Gibbs sampling

Gibbs sampling is a Markov Chain Monte Carlo algorithm for generating samples from complex multivariate probability distributions by iteratively sampling each variable conditional on the current values of all others. Named after the physicist Josiah Willard Gibbs and popularized in statistics by the BUGS software project, it is the workhorse of modern Bayesian computation — the algorithm that made hierarchical Bayesian models computationally feasible before the advent of more general samplers like Hamiltonian Monte Carlo.

The algorithm's power lies in its simplicity. Where direct sampling from a joint posterior is impossible, Gibbs sampling decomposes the problem into a sequence of conditional sampling steps. Each step is typically tractable because conditioning collapses the complexity of the full joint distribution. The sequence of samples forms a Markov chain whose stationary distribution is the target posterior, allowing expectations and credible intervals to be computed as sample averages.

Gibbs sampling is not universally applicable. When variables are strongly correlated, the Markov chain mixes slowly — it takes many iterations to explore the full distribution. In high-dimensional models, this inefficiency can make inference practically impossible. Hamiltonian Monte Carlo, used in Stan, addresses this by leveraging gradient information to propose samples that follow the geometry of the posterior, but Gibbs remains the default for discrete variables and models with natural conditional structures.

The broader significance of Gibbs sampling is that it exemplifies a general strategy in complex systems: when a global problem is intractable, solve it locally and iterate. This same principle appears in belief propagation in graphical models, in mean field approximation in statistical physics, and in coordinate descent optimization. Gibbs sampling is not merely a statistical tool. It is an instance of a deep pattern: global inference through local updating.
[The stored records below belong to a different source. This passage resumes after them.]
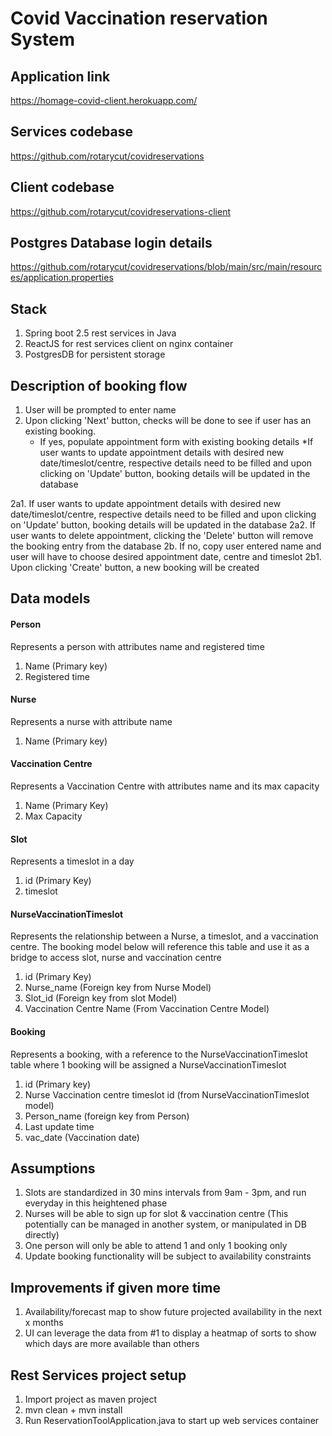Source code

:# Covid Vaccination reservation System 

## Application link
https://homage-covid-client.herokuapp.com/
    
## Services codebase
https://github.com/rotarycut/covidreservations

## Client codebase
https://github.com/rotarycut/covidreservations-client

## Postgres Database login details
https://github.com/rotarycut/covidreservations/blob/main/src/main/resources/application.properties

## Stack
1. Spring boot 2.5 rest services in Java
2. ReactJS for rest services client on nginx container
3. PostgresDB for persistent storage

## Description of booking flow
1. User will be prompted to enter name
2. Upon clicking 'Next' button, checks will be done to see if user has an existing booking. 
    * If yes, populate appointment form with existing booking details
        *If user wants to update appointment details with desired new date/timeslot/centre, respective details need to be filled and upon clicking on 'Update' button, booking details will be updated in the database
        
2a1. If user wants to update appointment details with desired new date/timeslot/centre, respective details need to be filled and upon clicking on 'Update' button, booking details will be updated in the database
2a2. If user wants to delete appointment, clicking the 'Delete' button will remove the booking entry from the database
2b. If no, copy user entered name and user will have to choose desired appointment date, centre and timeslot
2b1. Upon clicking 'Create' button, a new booking will be created

## Data models
#### Person
Represents a person with attributes name and registered time
1. Name (Primary key)
2. Registered time

#### Nurse
Represents a nurse with attribute name
1. Name (Primary key)

#### Vaccination Centre
Represents a Vaccination Centre with attributes name and its max capacity 
1. Name (Primary Key)
2. Max Capacity

#### Slot
Represents a timeslot in a day
1. id (Primary Key)
2. timeslot

#### NurseVaccinationTimeslot
Represents the relationship between a Nurse, a timeslot, and a vaccination centre. The booking model below will reference this table and use it as a bridge to access slot, nurse and vaccination centre
1. id (Primary Key)
2. Nurse_name (Foreign key from Nurse Model)
3. Slot_id (Foreign key from slot Model)
4. Vaccination Centre Name (From Vaccination Centre Model)

#### Booking
Represents a booking, with a reference to the NurseVaccinationTimeslot table where 1 booking will be assigned a NurseVaccinationTimeslot
1. id (Primary key)
2. Nurse Vaccination centre timeslot id (from NurseVaccinationTimeslot model)
3. Person_name (foreign key from Person)
4. Last update time
5. vac_date (Vaccination date)
 

## Assumptions
1. Slots are standardized in 30 mins intervals from 9am - 3pm, and run everyday in this heightened phase
2. Nurses will be able to sign up for slot & vaccination centre (This potentially can be managed in another system, or manipulated in DB directly)
3. One person will only be able to attend 1 and only 1 booking only
4. Update booking functionality will be subject to availability constraints

## Improvements if given more time
1. Availability/forecast map to show future projected availability in the next x months
2. UI can leverage the data from #1 to display a heatmap of sorts to show which days are more available than others

## Rest Services project setup
1. Import project as maven project
2. mvn clean + mvn install
3. Run ReservationToolApplication.java to start up web services container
Gibbs sampling is the perfect metaphor for how complex systems solve problems they cannot solve directly. A brain does not compute the global optimal percept; it updates local predictions. A market does not find the global equilibrium price; it adjusts through bilateral trades. A scientific community does not converge on the truth in one step; it iterates through local updates of belief. The algorithm's mathematical elegance is not an accident — it is a reflection of a universal principle: intractable global problems become tractable when decomposed into local conditional problems, provided the local problems are solvable and the iteration converges. The convergence condition — that the Markov chain is ergodic — is not merely a statistical requirement. It is the formal expression of what it means for a decentralized system to have a stable global state.